Kenneth Pollack, ex agente Cia ora studioso alla Brookings, spiega bene il meccanismo, analogo a quello di un seminario universitario o alla riunione per la prima pagina di un quotidiano.

Vari agenti porgono le proprie relazioni, le conclusioni, le ipotesi e, via via che si arriva al Direttore della Cia George Tenet, la massa formidabile dei dati è scremata, ridotta, filtrata.

Se dalle commissioni del Congresso, dall'inchiesta interna della Cia o dalla futura commissione d'inchiesta risultasse che la Cia ha, in qualche punto, inventato dal nulla un documento falso per dare a Bush «prove» delle armi di Saddam, lo scandalo scuoterà Langley come ai tempi del «rapporto Church» sugli intrighi dell'agenzia dal Vietnam al Cile e da lì rimbalzerà sul presidente. Ma è possibile che questo documento - fotocopie truccate allo scanner in stile Parmalat - non si trovi, le prime indagini interne di Richard Kerr dimostrano che la Cia non ha mutato linea, coerente nell'errore da anni. L'idea di una Cia onnipotente fa parte solo del bric-à-brac complottista, certo che l'agenzia avrebbe anche occultato gas nervini posticci a Bagdad. I democratici stanno invece tentando una diversa, e doppia, operazione politica, e con loro si schierano molti mass media e il senatore repubblicano John McCain, paladino della trasparenza: 1) La Cia ha subito pressioni, non per falsificare i dati, ma per far arrivare sul tavolo del presidente solo quelli che sembravano assegnare a Saddam le armi di sterminio? E’ colpevole del depistaggio il vicepresidente Dick Cheney nelle sue numerose missioni a Langley; 2) se non c'è stata malafede, perché la Cia di Bush, due anni dopo l'11 settembre, non aveva idea di che cosa succedesse in Iraq? E' possibile vincere la guerra al terrorismo di Al Qaeda con una Cia imbelle e sprovveduta? Una tenaglia formidabile, imbroglioni o incapaci?, alla quale Tony Blair s'è sottratto con astuzia e coraggio scommettendo su Lord Hutton e battendo così la Bbc . Bush sarebbe tentato di imitarlo, chiedere una commissione che lo scagioni, ma il suo Machiavelli, Karl Rove, lo mette in guardia: un anno elettorale con un consigliere speciale che convoca testimoni, magari gli stessi Bush e Cheney, documenti passati sottobanco alla stampa, è un incubo. I rivali John Kerry e John Edwards lo sanno e non molleranno l'osso.
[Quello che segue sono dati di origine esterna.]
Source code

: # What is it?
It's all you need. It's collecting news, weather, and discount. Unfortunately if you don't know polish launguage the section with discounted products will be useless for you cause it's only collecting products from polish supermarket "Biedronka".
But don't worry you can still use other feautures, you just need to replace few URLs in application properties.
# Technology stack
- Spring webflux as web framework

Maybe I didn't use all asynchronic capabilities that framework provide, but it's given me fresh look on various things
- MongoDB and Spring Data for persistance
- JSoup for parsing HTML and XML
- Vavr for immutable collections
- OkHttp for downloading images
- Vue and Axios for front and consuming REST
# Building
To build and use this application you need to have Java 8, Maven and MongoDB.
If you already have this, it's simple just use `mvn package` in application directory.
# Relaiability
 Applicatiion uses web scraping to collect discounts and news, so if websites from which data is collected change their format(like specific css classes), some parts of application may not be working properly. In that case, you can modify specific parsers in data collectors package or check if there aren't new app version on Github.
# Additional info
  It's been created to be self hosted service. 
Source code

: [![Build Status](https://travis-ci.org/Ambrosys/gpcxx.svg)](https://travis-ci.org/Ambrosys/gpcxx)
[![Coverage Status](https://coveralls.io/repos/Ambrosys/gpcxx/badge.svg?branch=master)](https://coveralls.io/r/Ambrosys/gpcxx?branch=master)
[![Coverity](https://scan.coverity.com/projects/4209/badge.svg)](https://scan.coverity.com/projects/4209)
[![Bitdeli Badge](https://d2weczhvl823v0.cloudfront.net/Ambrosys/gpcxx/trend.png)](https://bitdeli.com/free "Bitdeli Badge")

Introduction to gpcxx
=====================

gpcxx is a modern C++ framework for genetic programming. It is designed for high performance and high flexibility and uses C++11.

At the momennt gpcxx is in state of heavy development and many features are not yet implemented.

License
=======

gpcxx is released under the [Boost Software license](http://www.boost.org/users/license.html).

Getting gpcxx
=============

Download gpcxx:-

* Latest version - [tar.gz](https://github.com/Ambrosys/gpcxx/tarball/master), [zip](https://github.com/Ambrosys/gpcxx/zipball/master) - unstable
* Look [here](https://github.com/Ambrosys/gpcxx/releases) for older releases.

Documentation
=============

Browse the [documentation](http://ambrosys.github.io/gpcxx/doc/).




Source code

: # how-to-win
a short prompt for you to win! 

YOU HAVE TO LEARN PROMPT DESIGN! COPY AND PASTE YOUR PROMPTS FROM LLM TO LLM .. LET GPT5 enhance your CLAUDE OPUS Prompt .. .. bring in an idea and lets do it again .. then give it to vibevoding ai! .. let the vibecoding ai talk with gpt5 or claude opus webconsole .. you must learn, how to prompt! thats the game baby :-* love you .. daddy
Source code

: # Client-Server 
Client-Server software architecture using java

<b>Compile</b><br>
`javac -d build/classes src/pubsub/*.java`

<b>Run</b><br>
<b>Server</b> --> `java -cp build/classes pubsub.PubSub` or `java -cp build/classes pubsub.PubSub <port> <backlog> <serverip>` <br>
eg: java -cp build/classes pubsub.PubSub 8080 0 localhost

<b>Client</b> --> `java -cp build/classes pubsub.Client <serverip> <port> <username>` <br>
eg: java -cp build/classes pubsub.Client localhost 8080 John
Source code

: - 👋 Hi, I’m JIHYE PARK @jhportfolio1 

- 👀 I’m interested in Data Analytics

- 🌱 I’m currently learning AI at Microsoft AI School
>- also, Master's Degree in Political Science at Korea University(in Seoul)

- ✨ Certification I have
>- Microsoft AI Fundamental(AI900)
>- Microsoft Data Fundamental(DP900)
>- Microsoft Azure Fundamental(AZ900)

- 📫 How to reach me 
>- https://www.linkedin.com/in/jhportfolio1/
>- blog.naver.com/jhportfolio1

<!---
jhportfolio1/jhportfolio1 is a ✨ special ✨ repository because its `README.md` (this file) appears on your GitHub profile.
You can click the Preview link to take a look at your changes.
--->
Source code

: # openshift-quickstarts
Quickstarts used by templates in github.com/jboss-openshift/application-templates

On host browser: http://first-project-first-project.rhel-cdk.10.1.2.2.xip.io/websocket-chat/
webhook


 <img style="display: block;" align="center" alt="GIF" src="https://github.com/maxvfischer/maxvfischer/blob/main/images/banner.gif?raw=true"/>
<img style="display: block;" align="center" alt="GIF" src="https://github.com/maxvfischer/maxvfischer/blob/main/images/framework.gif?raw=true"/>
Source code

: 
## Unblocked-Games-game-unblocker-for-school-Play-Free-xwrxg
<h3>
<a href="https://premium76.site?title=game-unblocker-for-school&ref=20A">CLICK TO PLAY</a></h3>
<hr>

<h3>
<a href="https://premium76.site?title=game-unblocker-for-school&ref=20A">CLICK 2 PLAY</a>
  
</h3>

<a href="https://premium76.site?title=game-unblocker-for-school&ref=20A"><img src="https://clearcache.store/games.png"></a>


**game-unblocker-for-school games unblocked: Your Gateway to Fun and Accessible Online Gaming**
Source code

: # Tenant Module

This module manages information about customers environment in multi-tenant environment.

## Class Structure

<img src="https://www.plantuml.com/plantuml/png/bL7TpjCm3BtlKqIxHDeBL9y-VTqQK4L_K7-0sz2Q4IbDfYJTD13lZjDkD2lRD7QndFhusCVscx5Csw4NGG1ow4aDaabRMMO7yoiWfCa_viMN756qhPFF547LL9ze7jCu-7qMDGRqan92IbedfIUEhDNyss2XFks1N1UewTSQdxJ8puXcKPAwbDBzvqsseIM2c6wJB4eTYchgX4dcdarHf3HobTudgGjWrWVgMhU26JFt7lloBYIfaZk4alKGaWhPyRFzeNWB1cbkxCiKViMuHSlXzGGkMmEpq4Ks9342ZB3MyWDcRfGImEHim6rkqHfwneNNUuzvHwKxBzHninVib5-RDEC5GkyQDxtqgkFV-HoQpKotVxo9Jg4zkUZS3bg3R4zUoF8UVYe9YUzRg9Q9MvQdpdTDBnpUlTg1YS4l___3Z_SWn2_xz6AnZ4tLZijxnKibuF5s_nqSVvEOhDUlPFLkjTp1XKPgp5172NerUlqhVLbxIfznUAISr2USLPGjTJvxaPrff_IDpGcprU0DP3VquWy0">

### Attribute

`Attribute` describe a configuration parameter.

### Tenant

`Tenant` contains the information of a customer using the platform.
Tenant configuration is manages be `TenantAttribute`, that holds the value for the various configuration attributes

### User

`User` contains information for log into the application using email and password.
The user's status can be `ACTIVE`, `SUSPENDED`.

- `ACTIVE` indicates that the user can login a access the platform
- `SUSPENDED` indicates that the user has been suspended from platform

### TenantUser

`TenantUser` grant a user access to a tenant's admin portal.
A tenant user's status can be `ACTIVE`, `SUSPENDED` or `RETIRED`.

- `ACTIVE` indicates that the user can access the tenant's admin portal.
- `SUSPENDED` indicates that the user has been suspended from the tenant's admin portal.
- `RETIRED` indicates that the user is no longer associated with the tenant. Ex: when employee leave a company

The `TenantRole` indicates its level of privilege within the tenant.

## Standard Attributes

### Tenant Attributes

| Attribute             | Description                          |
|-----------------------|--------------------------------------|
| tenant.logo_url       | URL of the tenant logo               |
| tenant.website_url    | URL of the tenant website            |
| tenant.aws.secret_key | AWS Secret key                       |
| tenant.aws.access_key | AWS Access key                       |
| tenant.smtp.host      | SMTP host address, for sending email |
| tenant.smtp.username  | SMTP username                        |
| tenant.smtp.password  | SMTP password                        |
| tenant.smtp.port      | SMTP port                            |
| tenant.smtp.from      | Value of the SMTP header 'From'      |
Secondo David Kay, ex commissario per le armi in Iraq, la colpa è della Cia che aveva in mano dei bluff, magari forniti ad hoc dagli agenti di Saddam. Secondo John Pyke, fondatore di Globalsecurity, centro studi militari, invece «la Cia offre solo dei puntini, come nel gioco che cosa apparirà, i politici devono poi connetterli». In attesa di sviluppi, i lettori non ripetano l'errore caro a tanti «esperti»: sopravvalutare la Cia. Per l'intera Guerra fredda non una sola svolta internazionale è stata anticipata dall'Agenzia, che finì con un misero 0 a 0 contro il rivale Kgb. Fallita l'invasione della Baia dei Porci nel 1961, falliti gli attentati contro Fidel Castro, la Cia ha sbagliato i calcoli sui missili dell'Urss, sul Vietnam, il dopo Mao in Cina e la caduta del Muro di Berlino. I suoi successi tattici, i golpe in Iran 1953, Guatemala 1954 e Cile 1973 si sono rivelati errori strategici che ancora indeboliscono politica, diplomazia e credibilità Usa. La battaglia 2004 sarà, dunque, sulla lettura politica, non sulle fotocopie. Bush lo sa.